Был неподвижный и знойный день с остановившимся морем, на берегу не было никого. Я поплыл сначала вдоль берега, потом к открытому морю, я плыл, не оборачиваясь и не видя берега, и когда я повернулся, направляясь обратно, я увидел, что на моем камне сидит какой-то человек, которого я не мог как следует различить. И только когда я совсем приблизился, я узнал мистера Питерсона. Над его глазами был роговой зеленый козырек; он был в рубашке без рукавов, расстегнутой на груди, по которой вились седые волосы, в коротких штанах нежно-кремового цвета. Он удивился встрече со мной так же, как я изумился его совершенно неожиданному появлению, – и искренне обрадовался. – Очень, очень рад, – повторил он несколько раз, пожимая мою мокрую руку, – как вы сюда попали? – Потом он собрался купаться, спросил меня, глубоко ли здесь, и на мой ответ сокрушенно покачал головой.

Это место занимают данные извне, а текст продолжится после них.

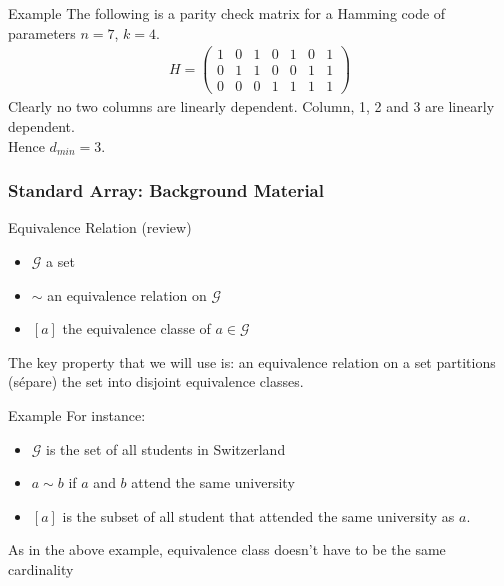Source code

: \begin{parag}{Example}
    The following is a parity check matrix for a Hamming code of parameters $n =  7$, $k =  4$.
    \begin{align*} 
	    H =  \begin{pmatrix} 1 & 0 & 1 & 0 & 1 & 0 & 1 \\ 0 & 1 & 1 & 0 & 0 & 1 & 1 \\ 0 & 0 & 0 & 1 & 1 & 1 & 1 \end{pmatrix} 
    \end{align*}
    Clearly no two columns are linearly dependent. Column, 1, 2 and $3$ are linearly dependent.\\
    Hence $d_{min} =  3$.
\end{parag}

\subsubsection{Standard Array: Background Material}

\begin{parag}{Equivalence Relation (review)}
    \begin{itemize}
	    \item $\mathcal{G}$ a set
	    \item $\sim$ an equivalence relation on $\mathcal{G}$
	    \item $\left[a\right]$ the equivalence classe of $a \in \mathcal{G}$
    \end{itemize}
    The key property that we will use is: an equivalence relation on a set partitions (sépare) the set into disjoint equivalence classes.
    
    \begin{subparag}{Example}
        For instance:
	\begin{itemize}
		\item $\mathcal{G}$ is the set of all students in Switzerland
		\item $a \sim b$ if $a$ and $b$ attend the same university
		\item $\left[a\right]$ is the subset of all student that attended the same university as $a$.
	\end{itemize}
	\begin{framedremark}
	As in the above example, equivalence class doesn't have to be the same cardinality
	\end{framedremark}
    \end{subparag}
\end{parag}

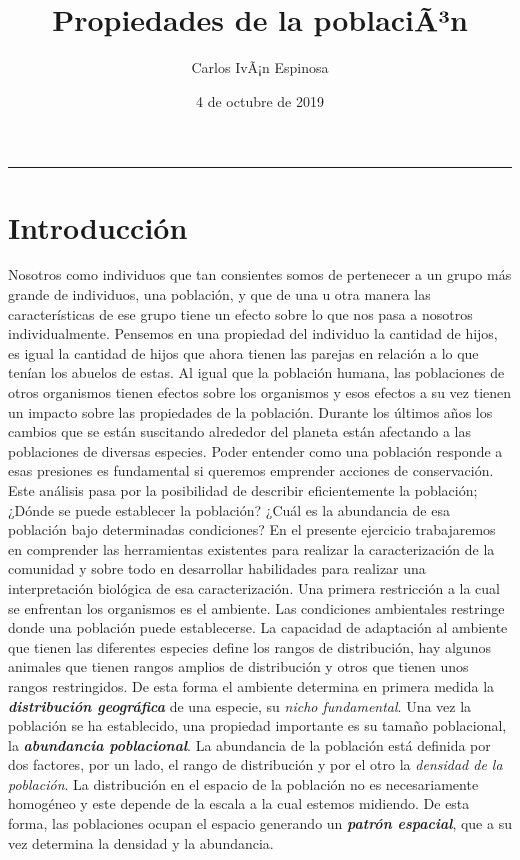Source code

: \documentclass[]{article}
\title{Propiedades de la poblaciÃ³n}
\author{Carlos IvÃ¡n Espinosa}
\date{4 de octubre de 2019}
\begin{document}
\maketitle

{
\setcounter{tocdepth}{2}
\tableofcontents
}
\begin{center}\rule{0.5\linewidth}{\linethickness}\end{center}

\section{Introducción}\label{introduccion}

Nosotros como individuos que tan consientes somos de pertenecer a un
grupo más grande de individuos, una población, y que de una u otra
manera las características de ese grupo tiene un efecto sobre lo que nos
pasa a nosotros individualmente. Pensemos en una propiedad del individuo
la cantidad de hijos, es igual la cantidad de hijos que ahora tienen las
parejas en relación a lo que tenían los abuelos de estas. Al igual que
la población humana, las poblaciones de otros organismos tienen efectos
sobre los organismos y esos efectos a su vez tienen un impacto sobre las
propiedades de la población. Durante los últimos años los cambios que se
están suscitando alrededor del planeta están afectando a las poblaciones
de diversas especies. Poder entender como una población responde a esas
presiones es fundamental si queremos emprender acciones de conservación.
Este análisis pasa por la posibilidad de describir eficientemente la
población; ¿Dónde se puede establecer la población? ¿Cuál es la
abundancia de esa población bajo determinadas condiciones? En el
presente ejercicio trabajaremos en comprender las herramientas
existentes para realizar la caracterización de la comunidad y sobre todo
en desarrollar habilidades para realizar una interpretación biológica de
esa caracterización. Una primera restricción a la cual se enfrentan los
organismos es el ambiente. Las condiciones ambientales restringe donde
una población puede establecerse. La capacidad de adaptación al ambiente
que tienen las diferentes especies define los rangos de distribución,
hay algunos animales que tienen rangos amplios de distribución y otros
que tienen unos rangos restringidos. De esta forma el ambiente determina
en primera medida la \textbf{\emph{distribución geográfica}} de una
especie, su \emph{nicho fundamental}. Una vez la población se ha
establecido, una propiedad importante es su tamaño poblacional, la
\textbf{\emph{abundancia poblacional}}. La abundancia de la población
está definida por dos factores, por un lado, el rango de distribución y
por el otro la \emph{densidad de la población}. La distribución en el
espacio de la población no es necesariamente homogéneo y este depende de
la escala a la cual estemos midiendo. De esta forma, las poblaciones
ocupan el espacio generando un \textbf{\emph{patrón espacial}}, que a su
vez determina la densidad y la abundancia.
\end{document}

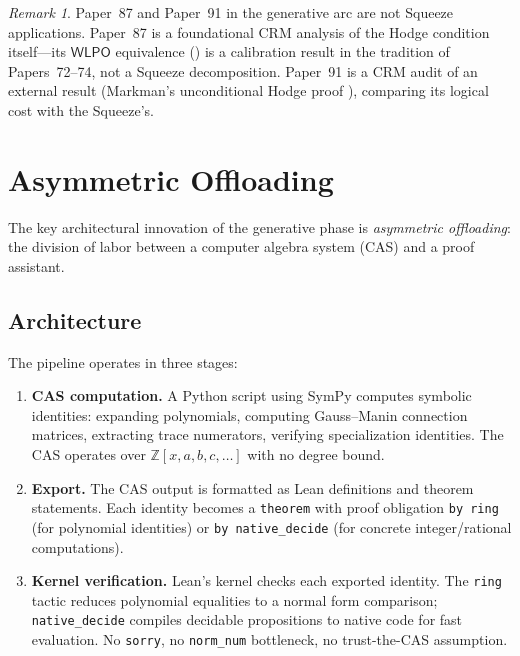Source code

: \documentclass[11pt]{article}
\theoremstyle{plain}
\theoremstyle{definition}
\theoremstyle{remark}
\newtheorem{remark}[theorem]{Remark}
\newcommand{\ZZ}{\mathbb{Z}}
\newcommand{\WLPO}{\mathsf{WLPO}}
\begin{document}
\begin{remark}
Paper~87 and Paper~91 in the generative arc are not Squeeze
applications.  Paper~87 is a foundational CRM analysis of the Hodge
condition itself---its $\WLPO$ equivalence () is a
calibration result in the tradition of Papers~72--74, not a Squeeze
decomposition.  Paper~91 is a CRM audit of an external result
(Markman's unconditional Hodge proof \cite{markman}), comparing
its logical cost with the Squeeze's.
\end{remark}


\section{Asymmetric Offloading}\label{sec:offloading}

The key architectural innovation of the generative phase is
\emph{asymmetric offloading}: the division of labor between a
computer algebra system (CAS) and a proof assistant.

\subsection{Architecture}

The pipeline operates in three stages:
\begin{enumerate}[label=(\arabic*)]
\item \textbf{CAS computation.}  A Python script using SymPy
  computes symbolic identities: expanding polynomials, computing
  Gauss--Manin connection matrices, extracting trace numerators,
  verifying specialization identities.  The CAS operates over
  $\ZZ[x, a, b, c, \ldots]$ with no degree bound.

\item \textbf{Export.}  The CAS output is formatted as Lean
  definitions and theorem statements.  Each identity becomes a
  \texttt{theorem} with proof obligation \texttt{by ring} (for
  polynomial identities) or \texttt{by native\_decide} (for concrete
  integer/rational computations).

\item \textbf{Kernel verification.}  Lean's kernel checks each
  exported identity.  The \texttt{ring} tactic reduces polynomial
  equalities to a normal form comparison; \texttt{native\_decide}
  compiles decidable propositions to native code for fast evaluation.
  No \texttt{sorry}, no \texttt{norm\_num} bottleneck, no
  trust-the-CAS assumption.
\end{enumerate}
\end{document}
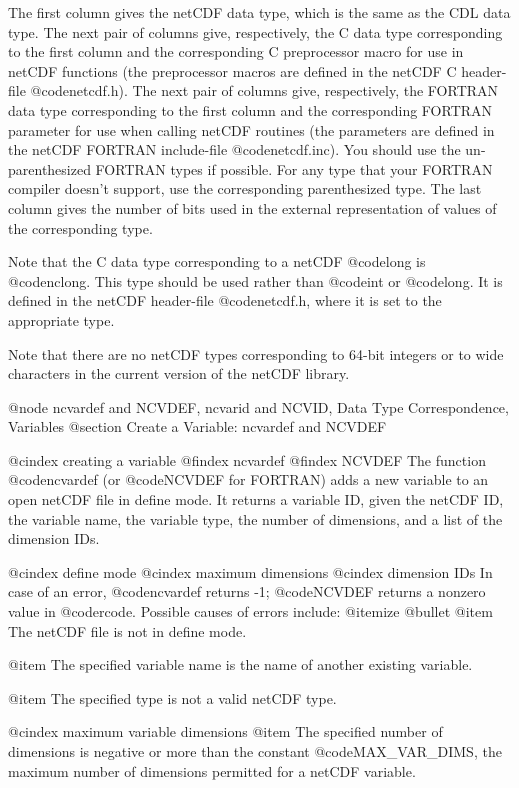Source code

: The first column gives the netCDF data type, which is the same as the
CDL data type.  The next pair of columns give, respectively, the C data
type corresponding to the first column and the corresponding C preprocessor
macro for use in netCDF functions (the preprocessor macros are defined
in the netCDF C header-file @code{netcdf.h}).  The next pair of columns
give, respectively, the FORTRAN data type corresponding to the first
column and the corresponding FORTRAN parameter for use when calling netCDF
routines (the parameters are defined in the netCDF FORTRAN include-file
@code{netcdf.inc}).  You should use the un-parenthesized FORTRAN types
if possible.  For any type that your FORTRAN compiler doesn't support,
use the corresponding parenthesized type.  The last column gives the
number of bits used in the external representation of values of the
corresponding type.

Note that the C data type corresponding to a netCDF @code{long} is
@code{nclong}.  This type should be used rather than @code{int} or
@code{long}.  It is defined in the netCDF header-file @code{netcdf.h},
where it is set to the appropriate type.

Note that there are no netCDF types corresponding to 64-bit integers or
to wide characters in the current version of the netCDF library.

@node ncvardef and NCVDEF, ncvarid and NCVID, Data Type Correspondence, Variables
@section Create a Variable:  ncvardef and NCVDEF

@cindex creating a variable
@findex ncvardef
@findex NCVDEF
The function @code{ncvardef} (or @code{NCVDEF} for FORTRAN) adds a new
variable to an open netCDF file in define mode.  It returns a variable
ID, given the netCDF ID, the variable name, the variable type, the
number of dimensions, and a list of the dimension IDs.

@cindex define mode
@cindex maximum dimensions
@cindex dimension IDs
In case of an error, @code{ncvardef} returns -1; @code{NCVDEF} returns a
nonzero value in @code{rcode}.  Possible causes of errors include:
@itemize @bullet
@item
The netCDF file is not in define mode.

@item
The specified variable name is the name of another existing variable.

@item
The specified type is not a valid netCDF type.

@cindex maximum variable dimensions
@item
The specified number of dimensions is negative or more than the
constant @code{MAX_VAR_DIMS}, the maximum number of dimensions
permitted for a netCDF variable.

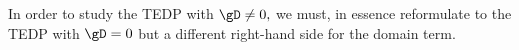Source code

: In order to study the TEDP with $\gD\neq0,$ we must, in essence reformulate to the TEDP with $\gD=0$ but a different right-hand side for the domain term.

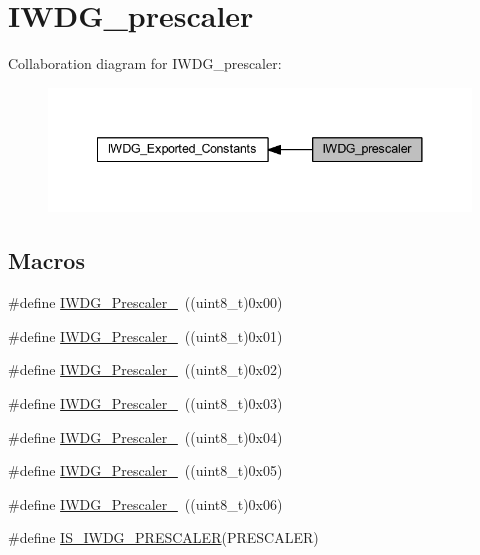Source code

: \hypertarget{group___i_w_d_g__prescaler}{}\section{I\+W\+D\+G\+\_\+prescaler}
\label{group___i_w_d_g__prescaler}
Collaboration diagram for I\+W\+D\+G\+\_\+prescaler\+:
\nopagebreak
\begin{figure}[H]
\begin{center}
\leavevmode
\includegraphics[width=341pt]{group___i_w_d_g__prescaler}
\end{center}
\end{figure}
\subsection*{Macros}
\begin{DoxyCompactItemize}
\item 
\#define \hyperlink{group___i_w_d_g__prescaler_ga82a058c196d5a9cd7ea2f2202b394ba0}{I\+W\+D\+G\+\_\+\+Prescaler\+\_}~((uint8\+\_\+t)0x00)
\item 
\#define \hyperlink{group___i_w_d_g__prescaler_ga59763b9a127c67adf5d11474188996a1}{I\+W\+D\+G\+\_\+\+Prescaler\+\_}~((uint8\+\_\+t)0x01)
\item 
\#define \hyperlink{group___i_w_d_g__prescaler_gafa81d30511ff5ec74bb38ed71f5bb66e}{I\+W\+D\+G\+\_\+\+Prescaler\+\_}~((uint8\+\_\+t)0x02)
\item 
\#define \hyperlink{group___i_w_d_g__prescaler_gaa8b091b6e4102513b1e3a1c4eb6756ba}{I\+W\+D\+G\+\_\+\+Prescaler\+\_}~((uint8\+\_\+t)0x03)
\item 
\#define \hyperlink{group___i_w_d_g__prescaler_ga7ea813c73ae0acb40acb60e7d3956910}{I\+W\+D\+G\+\_\+\+Prescaler\+\_}~((uint8\+\_\+t)0x04)
\item 
\#define \hyperlink{group___i_w_d_g__prescaler_gaea6bf96c2fd5a6f3b9574e7898096641}{I\+W\+D\+G\+\_\+\+Prescaler\+\_}~((uint8\+\_\+t)0x05)
\item 
\#define \hyperlink{group___i_w_d_g__prescaler_ga7d6e918748185639049644c970db2b43}{I\+W\+D\+G\+\_\+\+Prescaler\+\_}~((uint8\+\_\+t)0x06)
\item 
\#define \hyperlink{group___i_w_d_g__prescaler_gab1e0695c1a22840d5be7c7fad283f4ba}{I\+S\+\_\+\+I\+W\+D\+G\+\_\+\+P\+R\+E\+S\+C\+A\+L\+ER}(P\+R\+E\+S\+C\+A\+L\+ER)
\end{DoxyCompactItemize}


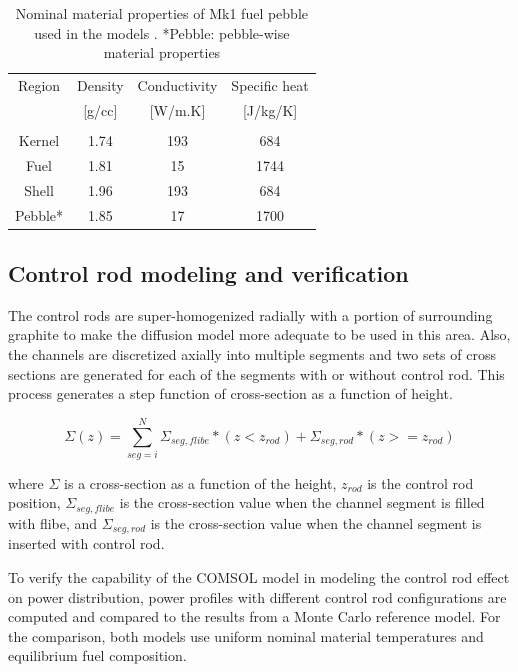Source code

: \documentclass{elsarticle}
\begin{document}
\begin{table}
  \centering
  \begin{tabular}{cccc}
    Region&Density&Conductivity&Specific heat\\
    &[g/cc]&[W/m.K]&[J/kg/K]\\
    \hline\\
    Kernel & 1.74  & 193 & 684\\ %
    Fuel & 1.81 & 15 & 1744\\
    Shell & 1.96 & 193 & 684\\
    Pebble* & 1.85 & 17 & 1700 \\
  \end{tabular}
  \caption{Nominal material properties of Mk1 fuel pebble used in the models \cite{Hu2010}\cite{FHR2013}. *Pebble: pebble-wise material properties}
  \label{tab:pb_prop_mk1}
\end{table}

 
 



 


\newpage 
\subsection{Control rod modeling and verification}
The control rods are super-homogenized radially with a portion of surrounding graphite to make the diffusion model more adequate to be used in this area. Also, the channels are discretized axially into multiple segments and two sets of cross sections are generated for each of the segments with or without control rod. This process generates a step function of cross-section as a function of height. 

\begin{equation}
    \Sigma(z) = \sum_{seg = i}^{N} \Sigma_{seg, flibe}*(z<z_{rod}) + \Sigma_{seg, rod}*(z>=z_{rod})
\end{equation}

where $\Sigma$ is a cross-section as a function of the height, $z_{rod}$ is the control rod position, $\Sigma_{seg, flibe}$ is the cross-section value when the channel segment is filled with flibe, and $\Sigma_{seg, rod}$ is the cross-section value when the channel segment is inserted with control rod. 

To verify the capability of the COMSOL model in modeling the control rod effect on power distribution, power profiles with different control rod configurations are computed and compared to the results from a Monte Carlo reference model. 
For the comparison, both models use uniform nominal material temperatures and equilibrium fuel composition.
\end{document}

За его спиной лежали два купальных халата и старинного фасона трико, доходившее ему чуть ли не до горла, – тоже плотнейшей материи с красным вышитым треугольником «вверх ногами», в котором были инициалы J.P. – Джим Питерсон. Он осторожно влез в воду, окунулся – и вдруг поплыл чрезвычайно странным способом, в котором было смешение всех стилей и грубейшее нарушение элементарных спортивных начал, не мешавшее ему, однако, чувствовать себя в воде совершенно свободно.
Он пригласил меня завтракать в свой пансион – и после этого мы провели вместе около трех недель, ездили повсюду, были в казино Монте-Карло, где мистер Питерсон, после долгих часов ожесточенной игры с крупными ставками, выиграл в общем около двадцати франков, были в ниццких кинематографах, осматривали достопримечательности всякого рода и окончательно условились о том, что, если я когда-нибудь буду в Бомбее, где он постоянно живет, я должен буду остановиться у него. Я сказал, что это было бы прекрасно, но что я, однако, сильно сомневаюсь в том, что мне удастся в течение ближайших лет попасть в Индию. – Почему, собственно? – Мистер Питерсон, подобно многим богатым людям, был введен в заблуждение некоторыми внешними обстоятельствами моей жизни, не имевшими, в сущности, никакого основания, – в частности, тем, что в Париже я явно бездельничал и жил, как полуночник, затем – ездил на юг отдыхать и, стало быть, мог бы так же съездить и в Индию. Стараясь избежать длительных и ненужных объяснений, я дал ему понять, что в настоящий момент состояние моих дел, совершенно, впрочем, удовлетворительное, не позволяет мне все-таки совершать дорогостоящие путешествия. – Да… – задумчиво сказал Питерсон. На следующий день он сделал мне предложение, на которое я согласился, и потом, попросив его не обижаться, заметил, что он поступил, как настоящий анекдотический шотландец, решения которого не носят, так сказать, молниеносного характера, и что я ценю его деликатность, – потому что если бы он предложил что-либо другое, то я вынужден был бы отказаться, и это вызвало бы тягостную неловкость и у меня, и у него. Питерсон предложил мне отправиться в Бомбей на одном из его грузовых пароходов в качестве единственного пассажира. Мы условились, что по прибытии в Марсель, примерно в январе следующего года, капитан этого парохода, который назывался «Lady Hamilton», даст мне телеграмму в Париж о том, чтобы я выезжал.
Я почти забыл об этом за долгие месяцы, прошедшие со дня отъезда Питерсона из Ниццы, куда я его проводил. В Париже, как всегда, я жил в состоянии постоянной душевной тревоги, которая доводила меня до печального и бесплодного исступления. Дела мои, вопреки успокоительным заявлениям, которые я сделал Питерсону, шли очень плохо, я был несчастен в любви и во всех своих начинаниях – словом, продолжалось все то, к чему я за многие годы такой жизни не мог привыкнуть и с чем не мог и не хотел примириться. Мне все казалось, что это недоразумение, я старался найти объяснение очень важных и непоправимых вещей в незначительных и внешних причинах; если бы, думал я, я сказал то, а не это или поступил так, а не иначе, то все было бы хорошо. Я упорно не хотел понимать, что все было гораздо более безнадежно и что я напрасно пытаюсь создать то, что от меня не зависит. Во всяком положении я искал новую, гармоническую схему представлений; но едва только я находил ее, все опять резко менялось к худшему, и эту утомительную и бесполезную постройку приходилось начинать сначала.